イギリスの獣医師が取り組んでいる短頭種の犬の健康問題
イギリスでは、獣医師会や動物保護団体が長年にわたって短頭種の犬の健康問題改善のために取り組んでいます。
飼い主への啓蒙教育活動やケネルクラブへの犬種スタンダードの見直し提言に加えて、短頭種の犬たちが具体的にどのような疾患や障害を持っているのかを明らかにする調査も継続して行われています。
王立獣医科大学はVetCompassというイギリスの一般動物病院の臨床記録を匿名で一括管理するプログラムを運営しており、短頭種の犬の健康問題研究にも役立てています。
過去にはフレンチブルやパグの健康状態を他の犬種と比較した調査結果も発表しています。
「フレンチブルドッグは他の犬種に比べて病気が多い?」
https://wanchan.jp/column/detail/31044
「パグとパグ以外の犬の健康状態を比較したイギリスでの調査結果」
https://wanchan.jp/column/detail/33411
そしてこの度はイングリッシュブルドッグと他の犬種を比較して、どのような病気や障害が多い(または少ない)のかと今後の課題が報告されました。
イングリッシュブルドッグの健康状態の悪さが浮き彫りに
この調査には、VetCompassで管理されている2016年に病院で治療を受けた犬905,544頭のデータから、イングリッシュブルドッグ2,662頭とイングリッシュブルドッグ以外の22,039頭を無作為に抽出したサンプルが使用されました。
これらの犬の医療記録から、それぞれのグループで最も多い疾患を分析し、イングリッシュブルドッグとそれ以外の犬種の疾患のリスクが比較されました。
分析の結果、以下のような内容が明らかになりました。
- イングリッシュブルドッグの平均年齢2.65歳、それ以外の犬4.42歳とブルが有意に若い
- 8歳以上の割合がイングリッシュブルドッグでは10%未満、それ以外の犬では25%以上
- イングリッシュブルドッグが1つ以上の疾患を持っているオッズはそれ以外の犬の2.04倍
- 最も多い43の疾患のうち24の疾患でイングリッシュブルが有意に高いオッズを示した
- 特に多い疾患は皮膚炎(38倍)、チェリーアイ(27倍)、短頭種閉塞性気道症候群(19倍)
- 43の疾患のうち、歯周病、脂肪腫、ノミ感染など6つにおいては低いオッズを示した
イングリッシュブルドッグの健康と福祉の改善が必須!
2つのグループを比較した結果は、イングリッシュブルドッグの健康状態はそれ以外の犬に比べて非常に悪く、病院で受診する犬の平均年齢の若さや、8歳以上の犬の割合の低さはイングリッシュブルドッグの平均寿命の短さを示しています。

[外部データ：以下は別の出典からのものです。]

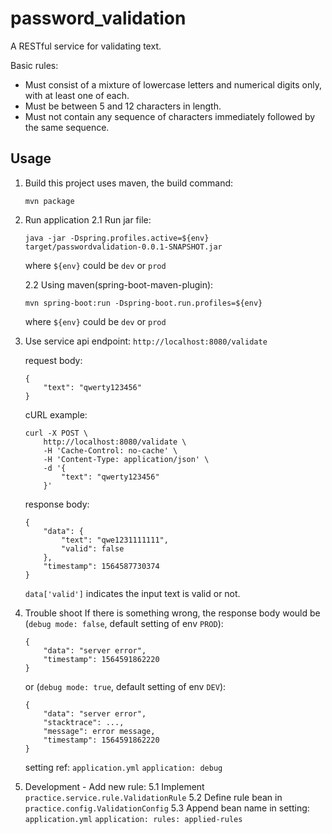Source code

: # password_validation

A RESTful service for validating text.

Basic rules:
  - Must consist of a mixture of lowercase letters and numerical digits only, with at least one of each.
  - Must be between 5 and 12 characters in length.
  - Must not contain any sequence of characters immediately followed by the same sequence.

## Usage
1. Build
    this project uses maven, the build command:
    ```
    mvn package
    ```
2. Run application
    2.1 Run jar file:
    ```
    java -jar -Dspring.profiles.active=${env} target/passwordvalidation-0.0.1-SNAPSHOT.jar
    ```
    where `${env}` could be `dev` or `prod`

    2.2 Using maven(spring-boot-maven-plugin):
    ```
    mvn spring-boot:run -Dspring-boot.run.profiles=${env}
    ```
    where `${env}` could be `dev` or `prod`

3. Use service
    api endpoint:
    `http://localhost:8080/validate`

    request body:
    ```
    {
        "text": "qwerty123456"
    }
    ```

    cURL example:
    ```
    curl -X POST \
        http://localhost:8080/validate \
        -H 'Cache-Control: no-cache' \
        -H 'Content-Type: application/json' \
        -d '{
            "text": "qwerty123456"
        }'
    ```

    response body:
    ```
    {
        "data": {
            "text": "qwe1231111111",
            "valid": false
        },
        "timestamp": 1564587730374
    }
    ```
    `data['valid']` indicates the input text is valid or not.

4. Trouble shoot
    If there is something wrong, the response body would be (`debug mode: false`, default setting of env `PROD`):
    ```
    {
        "data": "server error",
        "timestamp": 1564591862220
    }
    ```
    or (`debug mode: true`, default setting of env `DEV`):
    ```
    {
        "data": "server error",
        "stacktrace": ...,
        "message": error message,
        "timestamp": 1564591862220
    }
    ```
    setting ref: `application.yml` `application: debug`

5. Development - Add new rule:
    5.1 Implement `practice.service.rule.ValidationRule`
    5.2 Define rule bean in `practice.config.ValidationConfig`
    5.3 Append bean name in setting: `application.yml` `application: rules: applied-rules`
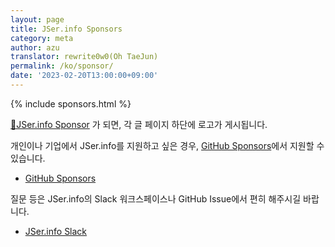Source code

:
 ```yaml
---
layout: page
title: JSer.info Sponsors
category: meta
author: azu
translator: rewrite0w0(Oh TaeJun)
permalink: /ko/sponsor/
date: '2023-02-20T13:00:00+09:00'
---
```


{% include sponsors.html %}

[💚JSer.info Sponsor](https://github.com/sponsors/azu) 가 되면, 각 글 페이지 하단에 로고가 게시됩니다.

개인이나 기업에서 JSer.info를 지원하고 싶은 경우, [GitHub Sponsors](https://github.com/sponsors/azu)에서 지원할 수 있습니다.

- [GitHub Sponsors](https://github.com/sponsors/azu)

질문 등은 JSer.info의 Slack 워크스페이스나 GitHub Issue에서 편히 해주시길 바랍니다.

- [JSer.info Slack](https://join.slack.com/t/jserinfo/shared_invite/zt-g2shzp7o-f_tj6OaphCAFw5Qlt2Jw0A)
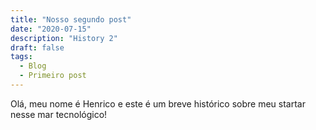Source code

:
 ```yaml
---
title: "Nosso segundo post"
date: "2020-07-15"
description: "History 2"
draft: false
tags:
  - Blog
  - Primeiro post
---
```


Olá, meu nome é Henrico e este é um breve histórico sobre meu startar nesse mar tecnológico!

<!-- Frontmatter
title: Título do post;
date: Data do post;
description: Para a listagem e meta tags;
draft: Define se o post será ou não publicado
tags: Tags escolhidas para o post -->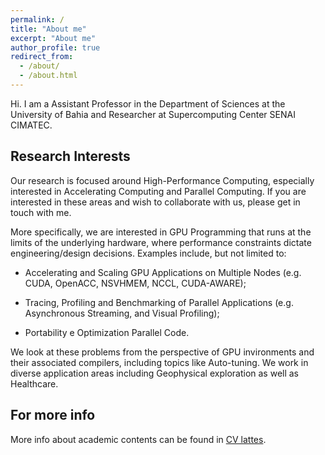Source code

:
```yaml
---
permalink: /
title: "About me"
excerpt: "About me"
author_profile: true
redirect_from: 
  - /about/
  - /about.html
---
```


Hi. I am a Assistant Professor in the Department of Sciences at the University of Bahia and Researcher at Supercomputing Center SENAI CIMATEC.

Research Interests
------
Our research is focused around High-Performance Computing, especially interested in Accelerating Computing and Parallel Computing. If you are interested in these areas and wish to collaborate with us, please get in touch with me.

More specifically, we are interested in GPU Programming that runs at the limits of the underlying hardware, where performance constraints dictate engineering/design decisions. Examples include, but not limited to:

 * Accelerating and Scaling GPU Applications on Multiple Nodes (e.g. CUDA, OpenACC, NSVHMEM, NCCL, CUDA-AWARE);

 * Tracing, Profiling and Benchmarking of Parallel Applications (e.g. Asynchronous Streaming, and Visual Profiling);
 
 * Portability e Optimization Parallel Code.

We look at these problems from the perspective of GPU invironments and their associated compilers, including topics like Auto-tuning. We work in diverse application areas including Geophysical exploration as well as Healthcare.

For more info
------
More info about academic contents can be found in [CV lattes](http://lattes.cnpq.br/9222855062709254).
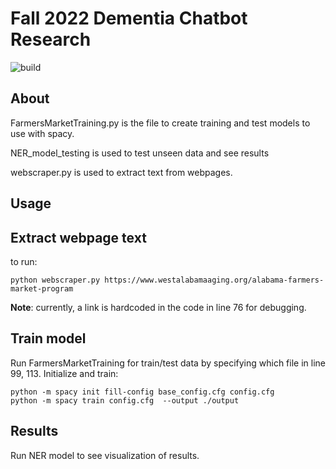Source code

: # Fall 2022 Dementia Chatbot Research

![build](https://github.com/jmriebold/BoilerPy3/workflows/Tests/badge.svg)


## About

FarmersMarketTraining.py is the file to create training and test models to use with spacy.

NER_model_testing is used to test unseen data and see results

webscraper.py is used to extract text from webpages.

## Usage


## Extract webpage text
to run:
```shell
python webscraper.py https://www.westalabamaaging.org/alabama-farmers-market-program
```
**Note**: currently, a link is hardcoded in the code in line 76 for debugging.

## Train model

Run FarmersMarketTraining for train/test data by specifying which file in line 99, 113.
Initialize and train:
```shell
python -m spacy init fill-config base_config.cfg config.cfg
python -m spacy train config.cfg  --output ./output 
```

## Results
Run NER model to see visualization of results.
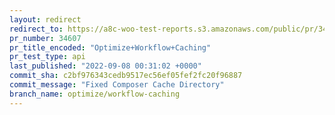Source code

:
 ```yaml
---
layout: redirect
redirect_to: https://a8c-woo-test-reports.s3.amazonaws.com/public/pr/34607/api/index.html
pr_number: 34607
pr_title_encoded: "Optimize+Workflow+Caching"
pr_test_type: api
last_published: "2022-09-08 00:31:02 +0000"
commit_sha: c2bf976343cedb9517ec56ef05fef2fc20f96887
commit_message: "Fixed Composer Cache Directory"
branch_name: optimize/workflow-caching
---
```

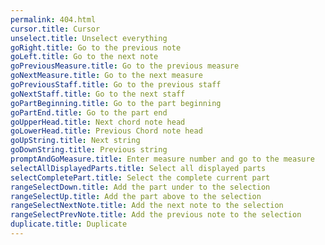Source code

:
 ```yaml
---
permalink: 404.html
cursor.title: Cursor
unselect.title: Unselect everything
goRight.title: Go to the previous note
goLeft.title: Go to the next note
goPreviousMeasure.title: Go to the previous measure
goNextMeasure.title: Go to the next measure
goPreviousStaff.title: Go to the previous staff
goNextStaff.title: Go to the next staff
goPartBeginning.title: Go to the part beginning
goPartEnd.title: Go to the part end
goUpperHead.title: Next chord note head
goLowerHead.title: Previous Chord note head
goUpString.title: Next string
goDownString.title: Previous string
promptAndGoMeasure.title: Enter measure number and go to the measure
selectAllDisplayedParts.title: Select all displayed parts
selectCompletePart.title: Select the complete current part
rangeSelectDown.title: Add the part under to the selection
rangeSelectUp.title: Add the part above to the selection
rangeSelectNextNote.title: Add the next note to the selection
rangeSelectPrevNote.title: Add the previous note to the selection
duplicate.title: Duplicate
---
```

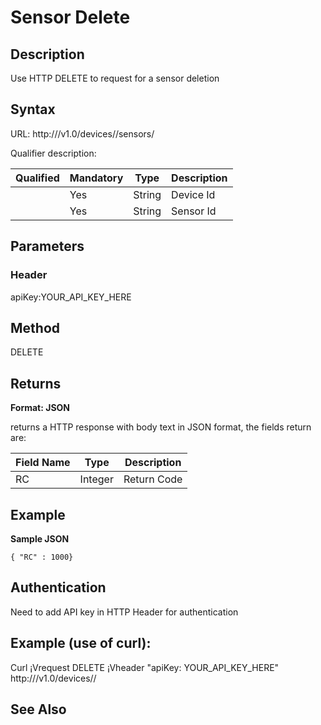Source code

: # Sensor Delete

## Description

Use HTTP DELETE to request for a sensor deletion

## Syntax

URL: http:///v1.0/devices//sensors/

Qualifier description:

| Qualified | Mandatory | Type | Description |
| --- | --- | --- | --- |
|  | Yes | String | Device Id |
|  | Yes | String | Sensor Id |

## Parameters

### Header

apiKey:YOUR\_API\_KEY\_HERE

## Method

DELETE

## Returns

**Format: JSON**

returns a HTTP response with body text in JSON format, the fields return are:

| Field Name | Type | Description |
| --- | --- | --- |
| RC | Integer | Return Code |

## Example

**Sample JSON**

```
{ "RC" : 1000}
```

## Authentication

Need to add API key in HTTP Header for authentication

## Example (use of curl):

Curl ¡Vrequest DELETE ¡Vheader "apiKey: YOUR\_API\_KEY\_HERE" http:///v1.0/devices//

## See Also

またイングリッシュブルドッグに多い疾患は、たるんだ皮膚、垂れた目、短いマズルなどの極端な身体的特徴に起因していることも示されています。ノルウェーやオランダではこのような特徴を改善する対策の一環として、イングリッシュブルドッグの繁殖が実質禁止されています。
調査に携わった研究者は、イギリスでイングリッシュブルドッグの繁殖禁止という事態を避けるためにはこの犬種の身体的特徴のスタンダードの見直し、犬の健康や福祉を損なわない体型への改良が急務だと述べています。
まとめ
イギリスでイングリッシュブルドッグとそれ以外の犬種の健康状態を比較調査したところ、イングリッシュブルドッグはその身体的特徴から来る疾患や障害が多く、その他の犬種と比較して健康状態が非常に悪いという結果が出たことをご紹介しました。
イギリスでは過去10年の間にイングリッシュブルドッグの人気が急激に高まりました。その結果、犬の福祉や健康を考慮しない悪質な繁殖業者が増えたことも、この犬種の健康状態の悪さの一因になっています。
しかし業者が犬を作り出し売る背景には、知識を持たずに犬を欲しがる人が多いという現実があります。短いマズル、たるんだ皮膚、短い脚を「かわいい」と考える前に、これらの身体的特徴が犬を苦しめる原因になっていると知る必要があります。